Riconduce gli assetti ai principi di corretta amministrazione nel contesto dei doveri di informazione in capo agli organi delegati e della valutazione del consiglio di amministrazione. Tracciata una distinzione tra assetti organizzativi e scelte di organizzazione d’impresa, propone una definizione della fattispecie anche alla luce delle scienze aziendali, della prassi, della soft law.
Richiamati gli orientamenti giurisprudenziali e dottrinali in tema di business judgment rule, conclude sostenendo che la regola della insindacabilità salvo manifesta irrazionalità si applica alle scelte (di merito) di organizzazione dell’attività ma non si applica agli assetti organizzativi, ascritti invece ai principi di corretta amministrazione, fermi restando i principi di proporzionalità e di flessibilità dei modelli.
Parole chiave: Principi di corretta amministrazione – Assetti organizzativi adeguati – Informazioni – Valutazione consiliare – Proporzionalità – Business Judgment Rule.
The author analyzes the general profiles on the adequacy of organizational structures within the framework of corporate governance.
The paper traces back those structures to the principles of good governance in the context of the existing information duties upon executive bodies of and the assessment by the board of directors. Having drawn a distinction between organizational structures and business organization choices, the author proposes a definition based also on economics business sciences, practice and soft law.

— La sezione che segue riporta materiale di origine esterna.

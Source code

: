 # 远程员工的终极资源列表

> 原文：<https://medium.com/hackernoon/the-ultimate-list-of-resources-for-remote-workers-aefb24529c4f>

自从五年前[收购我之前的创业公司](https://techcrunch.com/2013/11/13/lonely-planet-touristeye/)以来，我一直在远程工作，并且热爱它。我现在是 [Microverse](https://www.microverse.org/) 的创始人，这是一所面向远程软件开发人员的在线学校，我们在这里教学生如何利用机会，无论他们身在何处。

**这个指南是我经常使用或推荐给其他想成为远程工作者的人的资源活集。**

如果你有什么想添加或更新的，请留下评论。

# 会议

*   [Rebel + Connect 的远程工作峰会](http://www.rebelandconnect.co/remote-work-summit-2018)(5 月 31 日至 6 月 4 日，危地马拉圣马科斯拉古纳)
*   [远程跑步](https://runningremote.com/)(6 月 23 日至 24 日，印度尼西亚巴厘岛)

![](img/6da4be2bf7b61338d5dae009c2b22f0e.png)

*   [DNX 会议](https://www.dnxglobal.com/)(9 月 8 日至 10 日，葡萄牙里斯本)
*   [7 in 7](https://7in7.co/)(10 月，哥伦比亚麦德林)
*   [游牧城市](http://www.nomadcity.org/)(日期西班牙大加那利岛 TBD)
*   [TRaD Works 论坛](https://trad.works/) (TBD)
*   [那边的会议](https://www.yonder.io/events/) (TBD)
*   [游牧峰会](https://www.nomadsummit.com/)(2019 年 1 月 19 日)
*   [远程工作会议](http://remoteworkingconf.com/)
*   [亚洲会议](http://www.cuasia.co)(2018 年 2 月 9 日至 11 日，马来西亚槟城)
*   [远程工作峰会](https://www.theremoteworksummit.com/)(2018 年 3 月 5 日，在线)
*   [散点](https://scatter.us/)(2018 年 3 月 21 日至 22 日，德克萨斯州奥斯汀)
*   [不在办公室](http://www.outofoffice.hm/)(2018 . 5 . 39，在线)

After recalling case law and academic literature on business judgment rule, he concludes by arguing that the rule on the absence of scrutiny (up to the limit of manifest unreasonableness) applies to business organization choices but it does not apply to organizational structures, ascribed instead to the principles of good governance, without prejudice to the principles of proportionality and flexibility of the models.
Keywords: Principles of good governance – Adequate organizational structures – Information – Board evaluation – Proportionality – Business Judgment Rule.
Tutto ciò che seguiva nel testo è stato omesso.